As we have seen in the past, once a package is “masked for testing” – it may take years to lift that mask because no one actually tests it. And why should you? It is masked and therefore not even in the testing category (~arch)!! Bingo, the crux of this case study. Technically speaking, there is nothing wrong with poppler-0.16.0, it is perfectly fine to be in ~arch by its own criteria. On the other hand, it’s ABI change breaks packages that haven’t been fixed to work with the new ABI yet. By masking a package that changes ABI with a soname change, it could (and should, in my opinion) be considered slowing progress for Gentoo. It should not be considered that the “[whole] tree is broken” – these 7 packages may just be the tip of the iceberg in the breakage category, but we won’t know if it is masked and users are not contributing. Let’s remind ourselves that the arch tree is still functioning properly at this point and “stable” users won’t see any issues…now. For them, thankfully, the ~arch users (including devs) are contributing to Gentoo via bug reports & patches. It should also be noted that nothing is being broke “on purpose” here, bugs are being filed and bugs are being fixed – this is the goal of a software project, right?
So, the way I see it, is a chain reaction.
- Package enters the tree that causes a slight nuisance. 7⁄14205 known packages affected or 0.04 % of the tree.
- The QA team deems this problem package as too severe to allow in ~arch and masks it. (Personal opinion is the 0.04% of the tree is not a servere problem)
- The maintainer of the problem package is trying to identify breakages by leaving it in ~arch (and relying on the power users)
- Since the package is masked, the effects of this problem package will be prolonged because “no one” will be testing it in ~arch.
- The 7 affected packages are fixed, the problem package is unmasked
- A new set of affected packages are found
- repeat above
And now for some hard questions:
- How should Gentoo make it easier to add packages that break reverse dependencies if ~arch isn’t appropriate and nothing really happens when package.mask’d?
- Is ~arch becoming a second stable tree and thus losing value in general?
- Related, are overlays hurting Gentoo? The Xfce team subscribes to the theory that ~arch is the place to get useful testing feedback. The Xfce pre releases are in ~arch so the final release is ready for arch asap. This means that we have less work in the long run because we are maintaining less versions sooner and in better quality. The GNOME team subscribes to the theory that their overlay is for new releases and it takes longer to get packages in ~arch and thus longer to arch (my observation only, not official)
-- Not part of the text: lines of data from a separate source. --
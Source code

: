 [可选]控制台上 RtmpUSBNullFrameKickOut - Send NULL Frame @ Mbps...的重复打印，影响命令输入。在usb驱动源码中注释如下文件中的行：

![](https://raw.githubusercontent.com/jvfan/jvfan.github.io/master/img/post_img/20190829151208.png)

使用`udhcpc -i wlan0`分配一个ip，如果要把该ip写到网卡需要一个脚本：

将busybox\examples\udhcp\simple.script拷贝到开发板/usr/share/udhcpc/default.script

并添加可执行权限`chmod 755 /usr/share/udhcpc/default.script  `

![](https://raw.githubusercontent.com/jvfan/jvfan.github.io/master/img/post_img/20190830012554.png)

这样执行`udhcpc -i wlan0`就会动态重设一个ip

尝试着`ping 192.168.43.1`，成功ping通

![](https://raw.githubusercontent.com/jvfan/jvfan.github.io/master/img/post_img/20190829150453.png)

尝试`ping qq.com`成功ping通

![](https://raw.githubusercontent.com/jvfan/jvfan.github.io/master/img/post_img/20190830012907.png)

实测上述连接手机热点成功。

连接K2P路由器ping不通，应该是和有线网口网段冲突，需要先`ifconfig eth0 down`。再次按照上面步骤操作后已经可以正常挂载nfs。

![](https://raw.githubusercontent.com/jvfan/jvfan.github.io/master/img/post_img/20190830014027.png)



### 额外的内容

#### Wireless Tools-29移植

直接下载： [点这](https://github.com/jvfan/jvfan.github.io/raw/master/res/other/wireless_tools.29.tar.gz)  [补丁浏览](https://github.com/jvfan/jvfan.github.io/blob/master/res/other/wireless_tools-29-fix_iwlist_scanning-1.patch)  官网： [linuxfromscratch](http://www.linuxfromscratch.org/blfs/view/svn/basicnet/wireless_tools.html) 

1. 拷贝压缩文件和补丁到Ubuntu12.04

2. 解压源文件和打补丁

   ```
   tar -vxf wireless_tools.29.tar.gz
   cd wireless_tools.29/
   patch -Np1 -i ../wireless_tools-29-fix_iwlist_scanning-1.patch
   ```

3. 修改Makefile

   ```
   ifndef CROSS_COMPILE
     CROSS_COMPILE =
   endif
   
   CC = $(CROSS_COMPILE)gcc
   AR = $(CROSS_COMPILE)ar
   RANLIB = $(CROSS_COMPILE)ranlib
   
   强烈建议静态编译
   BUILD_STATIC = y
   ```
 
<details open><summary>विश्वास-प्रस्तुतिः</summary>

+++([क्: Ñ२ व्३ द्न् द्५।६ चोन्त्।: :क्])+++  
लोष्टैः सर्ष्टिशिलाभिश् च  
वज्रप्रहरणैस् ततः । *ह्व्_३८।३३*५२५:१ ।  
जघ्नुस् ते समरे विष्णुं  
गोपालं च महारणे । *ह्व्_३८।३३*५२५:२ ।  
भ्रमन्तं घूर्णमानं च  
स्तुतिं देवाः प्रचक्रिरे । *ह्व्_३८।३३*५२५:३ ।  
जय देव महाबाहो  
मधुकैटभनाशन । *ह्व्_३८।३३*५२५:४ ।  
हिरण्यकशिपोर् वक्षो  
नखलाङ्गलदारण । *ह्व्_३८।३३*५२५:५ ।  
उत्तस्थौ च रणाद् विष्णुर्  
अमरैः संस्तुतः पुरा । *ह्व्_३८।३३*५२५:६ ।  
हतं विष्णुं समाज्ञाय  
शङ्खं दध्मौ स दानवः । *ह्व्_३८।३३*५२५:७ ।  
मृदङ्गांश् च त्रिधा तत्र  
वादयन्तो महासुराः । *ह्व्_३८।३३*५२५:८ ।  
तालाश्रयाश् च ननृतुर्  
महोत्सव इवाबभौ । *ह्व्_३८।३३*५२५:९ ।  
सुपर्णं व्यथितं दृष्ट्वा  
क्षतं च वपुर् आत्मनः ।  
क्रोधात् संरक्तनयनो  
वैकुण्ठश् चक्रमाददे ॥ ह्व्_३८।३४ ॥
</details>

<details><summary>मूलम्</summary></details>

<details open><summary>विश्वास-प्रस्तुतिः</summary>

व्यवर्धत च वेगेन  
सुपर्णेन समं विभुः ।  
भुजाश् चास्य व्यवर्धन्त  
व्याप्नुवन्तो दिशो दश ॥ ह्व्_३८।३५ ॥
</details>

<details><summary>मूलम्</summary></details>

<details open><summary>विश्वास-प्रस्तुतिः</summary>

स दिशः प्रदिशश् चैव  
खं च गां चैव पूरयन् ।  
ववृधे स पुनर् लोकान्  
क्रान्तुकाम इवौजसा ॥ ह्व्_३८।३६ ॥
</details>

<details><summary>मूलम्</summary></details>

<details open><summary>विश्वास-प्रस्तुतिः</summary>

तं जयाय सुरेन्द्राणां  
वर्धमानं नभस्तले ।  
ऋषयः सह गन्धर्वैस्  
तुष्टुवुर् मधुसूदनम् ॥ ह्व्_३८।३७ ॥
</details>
- portage-2.2 has this cool “preserved-libs” feature that wouldn’t help compilation issues in this case but might help runtime issues by keeping the old lib(s) around. I like this feature but it is still masked for majority of the users, even though many devs are using it – is it time to release it to the world with all the [bugs][2] it has?
- Related, does masking a feature block contributors? I want to say yes simply due to exposure.
Disclaimer: This was in NO WAY meant to be a personal attack against anyone. I can live with agreeing to disagree with people. But I can’t agree with not bringing something up because it is a controversial topic.